Data shown:
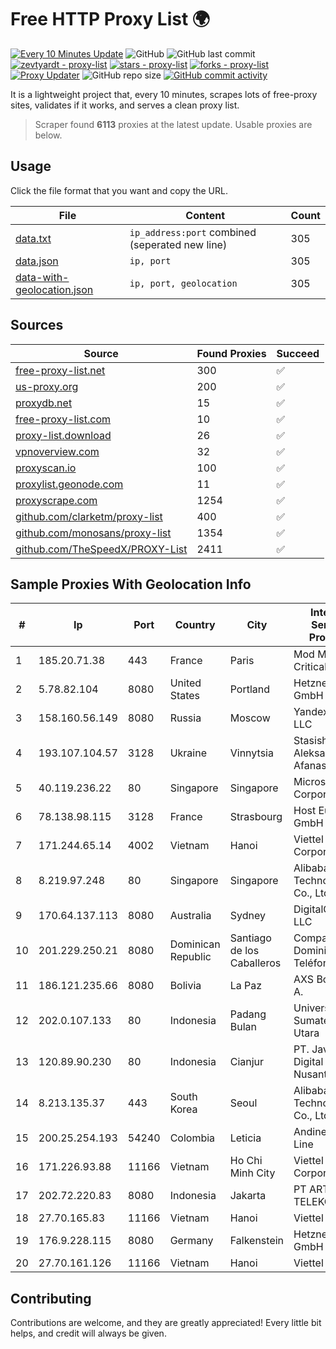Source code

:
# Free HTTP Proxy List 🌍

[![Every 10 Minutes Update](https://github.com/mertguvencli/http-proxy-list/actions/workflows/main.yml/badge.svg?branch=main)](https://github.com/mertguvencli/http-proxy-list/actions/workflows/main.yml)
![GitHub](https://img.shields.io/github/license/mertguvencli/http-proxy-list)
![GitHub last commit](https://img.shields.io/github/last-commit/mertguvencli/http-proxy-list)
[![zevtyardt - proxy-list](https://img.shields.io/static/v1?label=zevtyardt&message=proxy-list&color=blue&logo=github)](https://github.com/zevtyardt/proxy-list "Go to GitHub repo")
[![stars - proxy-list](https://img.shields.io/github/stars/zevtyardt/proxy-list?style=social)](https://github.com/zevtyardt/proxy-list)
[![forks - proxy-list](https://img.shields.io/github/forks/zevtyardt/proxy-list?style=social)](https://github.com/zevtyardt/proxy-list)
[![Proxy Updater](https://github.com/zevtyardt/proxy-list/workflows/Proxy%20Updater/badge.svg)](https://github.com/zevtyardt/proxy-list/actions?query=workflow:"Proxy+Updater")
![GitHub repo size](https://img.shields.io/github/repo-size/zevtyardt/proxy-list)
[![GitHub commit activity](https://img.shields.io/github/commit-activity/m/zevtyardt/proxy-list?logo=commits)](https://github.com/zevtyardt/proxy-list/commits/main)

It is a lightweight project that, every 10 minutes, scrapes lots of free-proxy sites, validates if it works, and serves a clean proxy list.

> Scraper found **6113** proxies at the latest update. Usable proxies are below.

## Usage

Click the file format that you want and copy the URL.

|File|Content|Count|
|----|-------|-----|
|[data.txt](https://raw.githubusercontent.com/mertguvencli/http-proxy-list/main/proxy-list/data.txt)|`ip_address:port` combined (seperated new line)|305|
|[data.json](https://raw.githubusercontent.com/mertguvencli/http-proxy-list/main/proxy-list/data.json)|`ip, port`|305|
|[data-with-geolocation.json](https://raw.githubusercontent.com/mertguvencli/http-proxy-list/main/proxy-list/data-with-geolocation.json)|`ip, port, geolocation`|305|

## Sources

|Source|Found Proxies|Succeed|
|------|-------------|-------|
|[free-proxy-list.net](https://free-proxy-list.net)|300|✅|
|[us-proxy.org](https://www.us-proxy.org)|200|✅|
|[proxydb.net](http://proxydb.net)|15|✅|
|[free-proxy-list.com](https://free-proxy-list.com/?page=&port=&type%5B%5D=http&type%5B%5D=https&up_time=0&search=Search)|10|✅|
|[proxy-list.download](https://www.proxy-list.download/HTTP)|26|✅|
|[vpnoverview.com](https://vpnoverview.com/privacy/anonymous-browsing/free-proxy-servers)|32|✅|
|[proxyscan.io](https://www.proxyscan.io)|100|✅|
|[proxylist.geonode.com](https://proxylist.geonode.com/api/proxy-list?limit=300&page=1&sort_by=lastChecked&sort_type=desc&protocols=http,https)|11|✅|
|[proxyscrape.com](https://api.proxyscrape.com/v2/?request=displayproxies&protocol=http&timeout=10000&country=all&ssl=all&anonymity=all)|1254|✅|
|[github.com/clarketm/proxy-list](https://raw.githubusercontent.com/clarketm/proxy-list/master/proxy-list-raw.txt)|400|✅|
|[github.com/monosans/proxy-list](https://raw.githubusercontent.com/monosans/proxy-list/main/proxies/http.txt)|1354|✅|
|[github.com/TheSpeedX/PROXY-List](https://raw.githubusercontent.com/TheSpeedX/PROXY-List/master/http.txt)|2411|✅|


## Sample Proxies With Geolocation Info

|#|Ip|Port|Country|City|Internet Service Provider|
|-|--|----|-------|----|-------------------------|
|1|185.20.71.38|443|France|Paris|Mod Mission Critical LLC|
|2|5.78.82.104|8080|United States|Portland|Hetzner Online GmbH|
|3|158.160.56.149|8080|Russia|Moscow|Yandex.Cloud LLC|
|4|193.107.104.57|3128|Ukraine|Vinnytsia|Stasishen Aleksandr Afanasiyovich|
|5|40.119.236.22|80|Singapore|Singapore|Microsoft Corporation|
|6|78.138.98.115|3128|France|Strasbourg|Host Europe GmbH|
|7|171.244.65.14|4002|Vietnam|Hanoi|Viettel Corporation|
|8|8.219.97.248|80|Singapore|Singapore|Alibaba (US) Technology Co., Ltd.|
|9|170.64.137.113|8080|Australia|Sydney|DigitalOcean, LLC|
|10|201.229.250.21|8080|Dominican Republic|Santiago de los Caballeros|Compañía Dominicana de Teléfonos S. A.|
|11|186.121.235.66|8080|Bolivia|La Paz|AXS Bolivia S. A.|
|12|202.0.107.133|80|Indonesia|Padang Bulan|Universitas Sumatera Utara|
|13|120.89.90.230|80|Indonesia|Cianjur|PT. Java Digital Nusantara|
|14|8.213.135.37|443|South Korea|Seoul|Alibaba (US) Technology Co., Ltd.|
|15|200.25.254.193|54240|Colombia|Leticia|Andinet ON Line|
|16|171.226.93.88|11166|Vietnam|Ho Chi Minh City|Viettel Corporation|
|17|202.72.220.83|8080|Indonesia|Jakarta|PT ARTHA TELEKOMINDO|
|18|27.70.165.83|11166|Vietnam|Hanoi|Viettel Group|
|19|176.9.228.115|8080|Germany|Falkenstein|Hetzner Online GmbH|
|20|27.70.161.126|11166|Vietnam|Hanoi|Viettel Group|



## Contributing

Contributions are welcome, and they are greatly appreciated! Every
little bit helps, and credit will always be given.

Work order: Look through the data and show every line containing "social".

Response:
[![stars - proxy-list](https://img.shields.io/github/stars/zevtyardt/proxy-list?style=social)](https://github.com/zevtyardt/proxy-list)
[![forks - proxy-list](https://img.shields.io/github/forks/zevtyardt/proxy-list?style=social)](https://github.com/zevtyardt/proxy-list)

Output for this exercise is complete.